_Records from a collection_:
____

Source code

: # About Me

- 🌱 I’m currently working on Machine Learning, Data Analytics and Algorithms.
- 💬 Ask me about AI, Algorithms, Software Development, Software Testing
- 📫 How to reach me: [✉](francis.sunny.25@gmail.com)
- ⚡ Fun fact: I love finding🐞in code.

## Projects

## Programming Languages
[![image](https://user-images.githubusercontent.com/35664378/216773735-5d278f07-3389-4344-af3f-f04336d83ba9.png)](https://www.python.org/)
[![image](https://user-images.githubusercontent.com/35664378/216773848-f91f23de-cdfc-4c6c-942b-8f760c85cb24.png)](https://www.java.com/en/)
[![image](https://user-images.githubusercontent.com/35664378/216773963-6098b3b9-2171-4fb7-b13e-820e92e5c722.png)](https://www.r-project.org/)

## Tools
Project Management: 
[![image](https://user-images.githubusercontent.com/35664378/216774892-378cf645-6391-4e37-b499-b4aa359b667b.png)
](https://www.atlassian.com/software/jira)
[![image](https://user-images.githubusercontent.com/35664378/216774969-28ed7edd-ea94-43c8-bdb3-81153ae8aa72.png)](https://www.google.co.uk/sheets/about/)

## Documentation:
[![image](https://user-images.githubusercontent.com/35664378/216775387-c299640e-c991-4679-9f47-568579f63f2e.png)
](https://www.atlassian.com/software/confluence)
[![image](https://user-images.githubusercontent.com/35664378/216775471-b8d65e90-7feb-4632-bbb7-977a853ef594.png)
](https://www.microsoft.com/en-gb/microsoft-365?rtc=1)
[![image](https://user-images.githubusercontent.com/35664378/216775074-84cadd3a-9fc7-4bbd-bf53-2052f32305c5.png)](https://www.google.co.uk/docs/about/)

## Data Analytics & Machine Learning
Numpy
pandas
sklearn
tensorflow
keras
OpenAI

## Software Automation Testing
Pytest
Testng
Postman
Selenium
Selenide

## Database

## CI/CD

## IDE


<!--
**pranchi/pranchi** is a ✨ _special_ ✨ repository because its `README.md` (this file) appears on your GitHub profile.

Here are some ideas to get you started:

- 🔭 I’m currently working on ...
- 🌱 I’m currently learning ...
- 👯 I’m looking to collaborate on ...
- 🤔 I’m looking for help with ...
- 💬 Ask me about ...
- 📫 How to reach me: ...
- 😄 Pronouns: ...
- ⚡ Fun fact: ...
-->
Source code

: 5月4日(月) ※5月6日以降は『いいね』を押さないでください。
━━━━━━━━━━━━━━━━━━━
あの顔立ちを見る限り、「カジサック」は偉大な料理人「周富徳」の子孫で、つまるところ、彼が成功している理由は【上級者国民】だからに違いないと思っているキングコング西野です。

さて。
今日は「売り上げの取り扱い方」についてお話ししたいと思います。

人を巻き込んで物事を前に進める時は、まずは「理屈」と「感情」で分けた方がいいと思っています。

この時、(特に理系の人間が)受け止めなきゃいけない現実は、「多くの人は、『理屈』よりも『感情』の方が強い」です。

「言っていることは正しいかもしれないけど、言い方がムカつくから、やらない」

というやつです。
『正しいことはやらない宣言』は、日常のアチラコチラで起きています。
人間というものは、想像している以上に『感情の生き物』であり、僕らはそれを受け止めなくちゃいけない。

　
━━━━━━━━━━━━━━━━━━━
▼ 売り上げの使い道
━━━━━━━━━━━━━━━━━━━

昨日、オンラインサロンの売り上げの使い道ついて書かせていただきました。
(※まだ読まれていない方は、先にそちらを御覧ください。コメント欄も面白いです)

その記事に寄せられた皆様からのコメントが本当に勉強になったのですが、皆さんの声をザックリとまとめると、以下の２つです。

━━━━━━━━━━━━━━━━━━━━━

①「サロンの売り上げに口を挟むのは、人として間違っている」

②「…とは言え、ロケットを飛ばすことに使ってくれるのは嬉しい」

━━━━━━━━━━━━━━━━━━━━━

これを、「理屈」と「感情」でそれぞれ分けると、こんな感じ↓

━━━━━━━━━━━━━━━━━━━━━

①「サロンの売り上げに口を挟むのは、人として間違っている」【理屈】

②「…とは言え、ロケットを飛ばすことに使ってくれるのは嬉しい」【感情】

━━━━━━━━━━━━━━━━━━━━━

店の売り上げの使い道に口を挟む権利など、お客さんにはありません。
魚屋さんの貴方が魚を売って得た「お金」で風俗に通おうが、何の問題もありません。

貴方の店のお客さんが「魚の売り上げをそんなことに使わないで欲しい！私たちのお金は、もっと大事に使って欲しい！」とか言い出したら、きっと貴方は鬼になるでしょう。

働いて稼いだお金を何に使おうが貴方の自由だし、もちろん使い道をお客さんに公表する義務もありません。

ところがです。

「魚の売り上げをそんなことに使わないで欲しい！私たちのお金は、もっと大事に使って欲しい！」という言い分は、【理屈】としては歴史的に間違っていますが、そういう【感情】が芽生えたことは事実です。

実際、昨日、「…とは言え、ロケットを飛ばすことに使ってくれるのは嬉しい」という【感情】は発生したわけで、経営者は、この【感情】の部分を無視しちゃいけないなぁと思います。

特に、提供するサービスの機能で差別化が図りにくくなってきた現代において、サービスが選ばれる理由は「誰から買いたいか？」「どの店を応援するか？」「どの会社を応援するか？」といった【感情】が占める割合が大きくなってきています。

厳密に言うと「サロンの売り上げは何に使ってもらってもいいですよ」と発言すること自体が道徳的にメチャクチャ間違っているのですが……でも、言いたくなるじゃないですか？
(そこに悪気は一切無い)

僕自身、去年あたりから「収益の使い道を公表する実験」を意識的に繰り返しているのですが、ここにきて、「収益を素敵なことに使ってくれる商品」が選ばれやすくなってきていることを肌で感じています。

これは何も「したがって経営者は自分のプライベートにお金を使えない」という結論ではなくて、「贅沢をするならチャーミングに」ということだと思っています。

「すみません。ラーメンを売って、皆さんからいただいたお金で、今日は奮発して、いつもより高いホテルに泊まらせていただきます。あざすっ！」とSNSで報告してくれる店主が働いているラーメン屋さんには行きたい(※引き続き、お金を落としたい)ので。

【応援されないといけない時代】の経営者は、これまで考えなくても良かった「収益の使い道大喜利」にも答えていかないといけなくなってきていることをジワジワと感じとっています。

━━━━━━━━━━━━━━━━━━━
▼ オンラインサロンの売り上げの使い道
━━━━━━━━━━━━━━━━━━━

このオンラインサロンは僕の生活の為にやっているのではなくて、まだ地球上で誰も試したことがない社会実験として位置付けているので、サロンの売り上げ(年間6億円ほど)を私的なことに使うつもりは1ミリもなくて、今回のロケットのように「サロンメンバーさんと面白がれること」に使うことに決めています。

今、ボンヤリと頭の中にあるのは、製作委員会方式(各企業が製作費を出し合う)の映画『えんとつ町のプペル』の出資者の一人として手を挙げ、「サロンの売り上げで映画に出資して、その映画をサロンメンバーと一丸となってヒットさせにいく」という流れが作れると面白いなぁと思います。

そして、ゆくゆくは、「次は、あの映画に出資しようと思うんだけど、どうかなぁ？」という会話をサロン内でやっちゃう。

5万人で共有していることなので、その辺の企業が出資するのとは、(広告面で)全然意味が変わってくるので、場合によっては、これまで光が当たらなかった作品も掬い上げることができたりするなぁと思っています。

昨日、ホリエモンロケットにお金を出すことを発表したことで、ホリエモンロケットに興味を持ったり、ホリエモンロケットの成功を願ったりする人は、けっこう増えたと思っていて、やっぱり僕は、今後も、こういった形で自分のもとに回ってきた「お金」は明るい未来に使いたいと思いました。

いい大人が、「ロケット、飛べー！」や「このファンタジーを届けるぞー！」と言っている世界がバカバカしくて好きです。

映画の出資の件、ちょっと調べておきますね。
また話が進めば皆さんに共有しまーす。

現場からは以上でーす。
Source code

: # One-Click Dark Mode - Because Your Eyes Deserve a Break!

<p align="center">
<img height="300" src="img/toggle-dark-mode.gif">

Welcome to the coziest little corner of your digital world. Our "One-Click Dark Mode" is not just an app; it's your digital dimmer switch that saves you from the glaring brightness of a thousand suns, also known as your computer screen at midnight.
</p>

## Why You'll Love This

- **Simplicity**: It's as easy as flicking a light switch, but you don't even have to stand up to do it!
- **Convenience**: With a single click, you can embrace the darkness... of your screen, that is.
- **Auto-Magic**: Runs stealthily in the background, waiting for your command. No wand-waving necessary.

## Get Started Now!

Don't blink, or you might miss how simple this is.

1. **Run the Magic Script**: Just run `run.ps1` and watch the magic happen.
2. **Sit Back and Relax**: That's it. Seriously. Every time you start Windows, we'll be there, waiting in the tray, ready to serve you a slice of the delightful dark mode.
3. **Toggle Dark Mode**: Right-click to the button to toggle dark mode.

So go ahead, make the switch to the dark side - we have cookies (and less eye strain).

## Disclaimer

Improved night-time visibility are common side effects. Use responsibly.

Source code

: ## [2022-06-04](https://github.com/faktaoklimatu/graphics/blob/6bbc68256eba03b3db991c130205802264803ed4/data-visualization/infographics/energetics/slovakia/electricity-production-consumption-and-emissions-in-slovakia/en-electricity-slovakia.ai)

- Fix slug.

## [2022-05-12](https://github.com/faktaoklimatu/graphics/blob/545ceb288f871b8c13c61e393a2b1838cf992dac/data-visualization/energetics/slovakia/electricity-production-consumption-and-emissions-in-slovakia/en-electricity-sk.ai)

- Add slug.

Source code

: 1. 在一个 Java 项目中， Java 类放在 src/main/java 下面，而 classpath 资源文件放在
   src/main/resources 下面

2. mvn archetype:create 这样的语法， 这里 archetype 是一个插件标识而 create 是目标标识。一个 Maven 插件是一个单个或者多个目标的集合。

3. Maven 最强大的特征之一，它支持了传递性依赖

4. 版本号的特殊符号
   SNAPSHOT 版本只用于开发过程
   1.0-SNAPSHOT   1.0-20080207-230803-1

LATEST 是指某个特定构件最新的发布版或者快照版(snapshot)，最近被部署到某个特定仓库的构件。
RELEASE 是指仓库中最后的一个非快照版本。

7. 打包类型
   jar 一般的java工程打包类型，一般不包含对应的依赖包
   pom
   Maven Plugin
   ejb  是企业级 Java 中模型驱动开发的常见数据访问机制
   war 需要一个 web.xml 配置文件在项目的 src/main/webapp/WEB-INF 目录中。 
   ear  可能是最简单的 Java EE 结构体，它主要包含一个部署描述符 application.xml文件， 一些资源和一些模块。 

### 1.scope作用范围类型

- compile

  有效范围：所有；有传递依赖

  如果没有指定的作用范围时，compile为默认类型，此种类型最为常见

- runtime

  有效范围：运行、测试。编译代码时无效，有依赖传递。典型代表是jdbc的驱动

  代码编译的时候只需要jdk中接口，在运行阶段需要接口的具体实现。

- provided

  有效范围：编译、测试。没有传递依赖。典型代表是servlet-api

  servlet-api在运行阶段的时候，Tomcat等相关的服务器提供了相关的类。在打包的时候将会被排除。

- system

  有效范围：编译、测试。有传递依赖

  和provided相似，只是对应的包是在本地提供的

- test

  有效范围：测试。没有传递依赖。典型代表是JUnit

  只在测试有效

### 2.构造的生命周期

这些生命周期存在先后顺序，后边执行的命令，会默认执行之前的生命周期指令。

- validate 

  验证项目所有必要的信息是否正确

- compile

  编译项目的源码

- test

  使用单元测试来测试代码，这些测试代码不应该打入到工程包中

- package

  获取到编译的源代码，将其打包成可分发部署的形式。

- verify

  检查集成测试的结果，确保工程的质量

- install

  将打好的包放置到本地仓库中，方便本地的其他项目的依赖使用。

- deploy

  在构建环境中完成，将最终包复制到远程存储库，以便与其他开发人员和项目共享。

____

_What you are asked to do_:
Take the lines above from the one containing "下面，而 classpath 资源文件放在" to the one containing "war 需要一个 web.xml" and retype them exactly, both ends included, with nothing added.

_Task output_:
: 1. 在一个 Java 项目中， Java 类放在 src/main/java 下面，而 classpath 资源文件放在
   src/main/resources 下面

2. mvn archetype:create 这样的语法， 这里 archetype 是一个插件标识而 create 是目标标识。一个 Maven 插件是一个单个或者多个目标的集合。

3. Maven 最强大的特征之一，它支持了传递性依赖

4. 版本号的特殊符号
   SNAPSHOT 版本只用于开发过程
   1.0-SNAPSHOT   1.0-20080207-230803-1

LATEST 是指某个特定构件最新的发布版或者快照版(snapshot)，最近被部署到某个特定仓库的构件。
RELEASE 是指仓库中最后的一个非快照版本。

7. 打包类型
   jar 一般的java工程打包类型，一般不包含对应的依赖包
   pom
   Maven Plugin
   ejb  是企业级 Java 中模型驱动开发的常见数据访问机制
   war 需要一个 web.xml 配置文件在项目的 src/main/webapp/WEB-INF 目录中。 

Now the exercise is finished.